Speaking of which... honestly, I feel like the way it falls short is mostly the murder mystery. I don't want to give anything away if you end up reading it, but there aren't a lot of suspects and I don't think it's truly delivering on genre expectations. As noted by other critics, it also has a lot of Murakami-esque food descriptions that I don't think are doing a ton of work or revealing anything notable about the AI's tendencies -- in my experience, which albeit is almost all with SudoWrite, it isn't any more likely to describe food than it is other frequently written about topics. So I feel like this must have been something that either came up a lot by chance, or that Marche requested in hopes he could borrow some of Murakami's philosophical and enigmatic charm in lieu of his more extensive narrative convolutions.
One last part I'll mention: there's an epistolary section where both writers sound almost comically alike and inhuman. It's very easy when reading to assume that this is because of the use of AI in producing the book as a whole, but it turns out there is an in-world explanation.

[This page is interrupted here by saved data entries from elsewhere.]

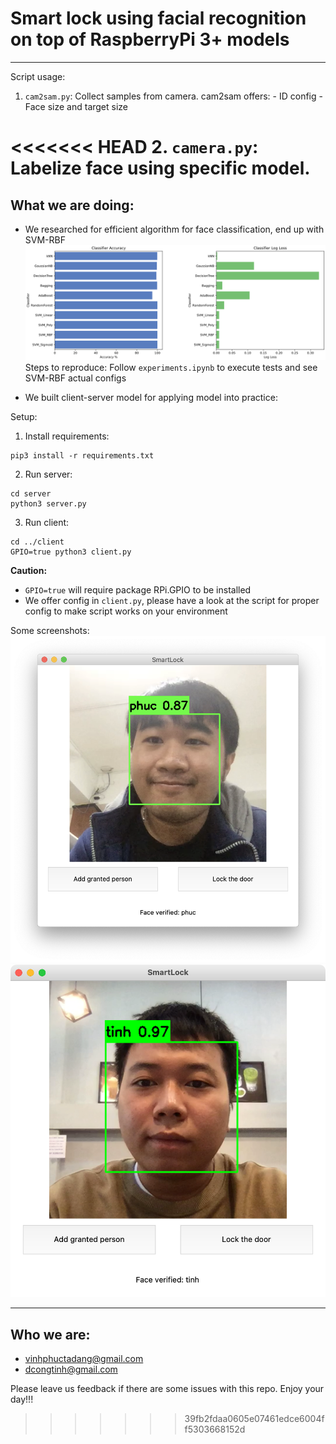 # Smart lock using facial recognition on top of RaspberryPi 3+ models
---
Script usage:
1. ``cam2sam.py``: Collect samples from camera.
    cam2sam offers:
        - ID config
        - Face size and target size

<<<<<<< HEAD
2. ``camera.py``: Labelize face using specific model. 
=======
## What we are doing:
+ We researched for efficient algorithm for face classification, end up with SVM-RBF
![Statistic of classifiers' accuracy](stat.png)
Steps to reproduce:
Follow ``experiments.ipynb`` to execute tests and see SVM-RBF actual configs 

+ We built client-server model for applying model into practice:


Setup:

1. Install requirements:

``` 
pip3 install -r requirements.txt 
```

2. Run server:

```
cd server
python3 server.py
```

3. Run client:
```
cd ../client
GPIO=true python3 client.py
```

**Caution:** 
- ``GPIO=true`` will require package RPi.GPIO to be installed
- We offer config in ``client.py``, please have a look at the script for proper config to make script works on your environment

Some screenshots:
![Capture user Phuc](capture_phuc.png)
![Capture user Tinh](capture_tinh.png)

---
## Who we are:
+ vinhphuctadang@gmail.com
+ dcongtinh@gmail.com

Please leave us feedback if there are some issues with this repo. 
Enjoy your day!!!
>>>>>>> 39fb2fdaa0605e07461edce6004ff5303668152d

I think that's the kind of misdirection that could be put to even better use in service of a twistier, or at least more complex story, especially if readers come to think of AI-written passages as invisible or skimmable.
Imagining the scenario fills me with dread
I too have a piece that I am sharing, do have a look.. in your spare time.
Something different, something magical, something that expresses visually and caligraphically.
https://kallolpoetry.substack.com/p/rootless-existence-a-dissection-through
I listened to his podcast episode with Joanna Penn, from the Creative Pen, where he explained the writing/ai process and it sounded beyond miserable. But I think I’m going to buy the book and read it just to see, and maybe to review.
Also, props to him for being the first person to do it and to get SO much PR. Like how? Rarely see any author of any book getting so much mainstream earned media.